BEGIN Material shown

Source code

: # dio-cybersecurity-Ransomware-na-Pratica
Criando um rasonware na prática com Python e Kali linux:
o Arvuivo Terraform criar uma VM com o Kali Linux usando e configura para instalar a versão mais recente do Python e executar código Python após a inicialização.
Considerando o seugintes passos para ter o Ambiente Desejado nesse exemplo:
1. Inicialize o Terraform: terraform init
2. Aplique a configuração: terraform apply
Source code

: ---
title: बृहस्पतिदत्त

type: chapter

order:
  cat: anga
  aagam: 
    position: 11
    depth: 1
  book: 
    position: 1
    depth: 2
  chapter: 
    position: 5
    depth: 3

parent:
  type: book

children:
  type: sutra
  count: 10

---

END Material shown
BEGIN Material shown

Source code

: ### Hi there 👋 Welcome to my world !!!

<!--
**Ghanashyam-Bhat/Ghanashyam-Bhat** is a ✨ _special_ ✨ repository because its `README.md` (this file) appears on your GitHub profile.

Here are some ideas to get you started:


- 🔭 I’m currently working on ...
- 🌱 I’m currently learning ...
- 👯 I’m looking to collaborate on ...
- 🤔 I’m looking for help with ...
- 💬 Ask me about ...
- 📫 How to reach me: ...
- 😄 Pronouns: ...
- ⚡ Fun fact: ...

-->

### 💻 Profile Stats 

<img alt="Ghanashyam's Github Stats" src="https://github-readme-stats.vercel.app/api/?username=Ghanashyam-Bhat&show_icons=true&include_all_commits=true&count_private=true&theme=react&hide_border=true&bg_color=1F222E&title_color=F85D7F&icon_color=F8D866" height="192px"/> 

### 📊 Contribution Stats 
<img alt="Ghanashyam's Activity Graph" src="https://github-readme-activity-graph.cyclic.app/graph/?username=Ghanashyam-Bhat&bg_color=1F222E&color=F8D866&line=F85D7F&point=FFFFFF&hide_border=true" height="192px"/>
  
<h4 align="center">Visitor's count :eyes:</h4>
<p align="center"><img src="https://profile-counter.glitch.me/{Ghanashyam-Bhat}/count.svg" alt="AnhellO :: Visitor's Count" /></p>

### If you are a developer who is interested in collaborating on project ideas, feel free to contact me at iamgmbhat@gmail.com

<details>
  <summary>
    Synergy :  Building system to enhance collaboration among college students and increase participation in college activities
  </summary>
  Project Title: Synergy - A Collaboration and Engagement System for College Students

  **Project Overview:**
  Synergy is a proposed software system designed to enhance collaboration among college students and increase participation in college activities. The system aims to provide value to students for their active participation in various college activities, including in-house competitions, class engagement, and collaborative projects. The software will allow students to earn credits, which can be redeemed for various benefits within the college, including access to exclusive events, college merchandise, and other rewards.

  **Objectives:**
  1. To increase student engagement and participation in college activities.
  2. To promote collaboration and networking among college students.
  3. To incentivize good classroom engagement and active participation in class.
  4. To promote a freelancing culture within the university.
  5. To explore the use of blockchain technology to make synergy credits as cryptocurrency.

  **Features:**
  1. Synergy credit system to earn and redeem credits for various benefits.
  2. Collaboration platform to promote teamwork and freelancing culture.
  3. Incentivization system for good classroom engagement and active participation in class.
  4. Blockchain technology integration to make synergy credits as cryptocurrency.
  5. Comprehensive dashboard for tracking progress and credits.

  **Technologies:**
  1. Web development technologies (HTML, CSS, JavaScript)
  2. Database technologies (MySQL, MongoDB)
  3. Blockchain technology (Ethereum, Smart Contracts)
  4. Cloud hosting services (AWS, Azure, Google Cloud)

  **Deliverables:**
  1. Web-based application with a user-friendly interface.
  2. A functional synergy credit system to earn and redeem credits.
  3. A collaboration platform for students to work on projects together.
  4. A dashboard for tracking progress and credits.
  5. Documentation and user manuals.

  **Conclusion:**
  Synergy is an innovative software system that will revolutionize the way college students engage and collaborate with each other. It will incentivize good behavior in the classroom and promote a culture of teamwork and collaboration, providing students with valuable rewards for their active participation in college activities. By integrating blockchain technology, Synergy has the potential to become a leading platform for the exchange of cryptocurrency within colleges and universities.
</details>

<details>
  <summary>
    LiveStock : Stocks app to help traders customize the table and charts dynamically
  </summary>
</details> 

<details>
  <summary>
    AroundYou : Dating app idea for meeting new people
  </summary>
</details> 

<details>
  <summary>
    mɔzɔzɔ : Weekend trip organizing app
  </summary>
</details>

END Material shown
BEGIN Material shown

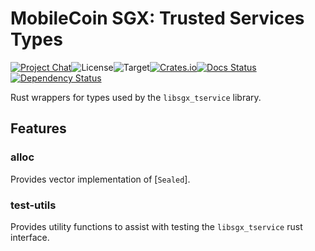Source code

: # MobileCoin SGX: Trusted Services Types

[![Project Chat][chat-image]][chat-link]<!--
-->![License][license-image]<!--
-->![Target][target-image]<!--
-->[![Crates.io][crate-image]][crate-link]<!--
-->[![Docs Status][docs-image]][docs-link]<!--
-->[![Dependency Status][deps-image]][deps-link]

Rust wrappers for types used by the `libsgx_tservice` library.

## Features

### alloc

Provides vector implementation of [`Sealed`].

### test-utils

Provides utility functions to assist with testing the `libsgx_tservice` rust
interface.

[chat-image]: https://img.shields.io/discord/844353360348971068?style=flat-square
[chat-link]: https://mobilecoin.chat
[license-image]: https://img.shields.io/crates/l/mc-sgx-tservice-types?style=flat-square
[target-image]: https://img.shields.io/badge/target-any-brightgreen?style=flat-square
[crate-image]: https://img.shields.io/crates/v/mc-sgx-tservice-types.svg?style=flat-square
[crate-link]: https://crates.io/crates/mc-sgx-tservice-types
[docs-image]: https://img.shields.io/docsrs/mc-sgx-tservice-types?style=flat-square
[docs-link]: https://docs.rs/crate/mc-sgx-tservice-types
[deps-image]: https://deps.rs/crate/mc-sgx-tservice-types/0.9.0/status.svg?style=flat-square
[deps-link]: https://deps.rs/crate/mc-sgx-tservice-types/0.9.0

END Material shown

Task statement: In the data above, find each line that has the word "help" and copy it out.

Your solution:
- 🤔 I’m looking for help with ...
    LiveStock : Stocks app to help traders customize the table and charts dynamically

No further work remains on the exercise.